You are correct that there is a difference between the statute of limitations for criminal prosecution and civil suits. Phoog's answer cites information that is specifically about civil suits, and as it says, the statue of limitations for civil action has also expired. (I have not seen any reports of Reade filing a civil suit.)

  • Tara Reade filed a criminal complaint with the Washington Metropolitan Police Department

  • Reade also confirmed that the statute of limitations around the claims against Biden have passed.

    "I filed a police report for safety reasons only. All crim [sic] stats beyond limitations. Gratitude for all who have stood by me," Reade tweeted.

("JOE BIDEN SEXUAL ASSAULT ACCUSER TARA READE FILES CRIMINAL COMPLAINT", by Ewan Palmer, 4/11/20, newsweek.com)

The web page Sexual Abuse Statute of Limitations Amendment Act of 2018 - Two Year Window Guide, on http://www.davidgrosso.org/, has a link to fact sheet summarizing the changes.

There is no statute of limitations for criminal cases regarding sexual abuse committed after May 3, 2019. But sexual abuse crimes committed earlier whose statute of limitations had already expired by that date under the old law cannot be prosecuted.

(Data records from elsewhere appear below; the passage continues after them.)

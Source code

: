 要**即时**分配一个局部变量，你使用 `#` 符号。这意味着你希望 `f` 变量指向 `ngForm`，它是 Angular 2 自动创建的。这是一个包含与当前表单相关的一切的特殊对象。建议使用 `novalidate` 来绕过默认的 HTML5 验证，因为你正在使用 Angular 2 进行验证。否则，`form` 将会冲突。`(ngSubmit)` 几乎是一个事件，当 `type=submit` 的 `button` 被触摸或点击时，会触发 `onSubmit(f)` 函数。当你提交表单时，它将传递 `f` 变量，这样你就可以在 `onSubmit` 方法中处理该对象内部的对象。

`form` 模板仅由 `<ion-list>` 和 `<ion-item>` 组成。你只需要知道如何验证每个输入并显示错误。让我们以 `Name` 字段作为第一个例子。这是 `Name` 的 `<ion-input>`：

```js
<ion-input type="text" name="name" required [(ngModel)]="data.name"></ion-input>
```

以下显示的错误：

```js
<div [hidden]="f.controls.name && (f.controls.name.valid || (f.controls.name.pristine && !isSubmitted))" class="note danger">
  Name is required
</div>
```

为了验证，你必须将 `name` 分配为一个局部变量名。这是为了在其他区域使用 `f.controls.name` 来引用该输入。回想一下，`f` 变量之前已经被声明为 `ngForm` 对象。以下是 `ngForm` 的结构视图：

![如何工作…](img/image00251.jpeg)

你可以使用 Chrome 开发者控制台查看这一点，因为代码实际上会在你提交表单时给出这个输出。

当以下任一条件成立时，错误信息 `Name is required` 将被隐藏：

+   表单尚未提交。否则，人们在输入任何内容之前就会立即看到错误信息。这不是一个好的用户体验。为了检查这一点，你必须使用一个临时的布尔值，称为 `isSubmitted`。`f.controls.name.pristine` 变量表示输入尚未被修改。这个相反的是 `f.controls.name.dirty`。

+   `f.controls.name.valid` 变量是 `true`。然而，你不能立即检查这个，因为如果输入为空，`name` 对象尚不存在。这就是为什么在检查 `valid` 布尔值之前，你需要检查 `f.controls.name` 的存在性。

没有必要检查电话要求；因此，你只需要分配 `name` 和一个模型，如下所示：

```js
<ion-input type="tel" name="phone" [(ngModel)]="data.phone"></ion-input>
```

Section 4(a) shall apply to an offense committed before, on, or, after the effective date of this act, unless the statute of limitations for the offense expired before the effective date of this act.

D.C. Law 22-311. Sexual Abuse Statute of Limitations Amendment Act of 2018., Sec. 5. (b)

The previous statute of limitations seems to have been 15 or in some cases 10 years, so for a crime committed in 1993, the statue of limitations would have expired by 2019.

The 2-year revival period only applies to civil suits:

Notwithstanding any other provision of law, a claim for the recovery of damages that would be time-barred under D.C. Official Code § 12-301 before the effective date of this act, but that would not be time-barred under section 3, is revived and, in that case, a cause of action may be commenced within 2 years after the effective date of this act.

(Sec. 5. (a)(2))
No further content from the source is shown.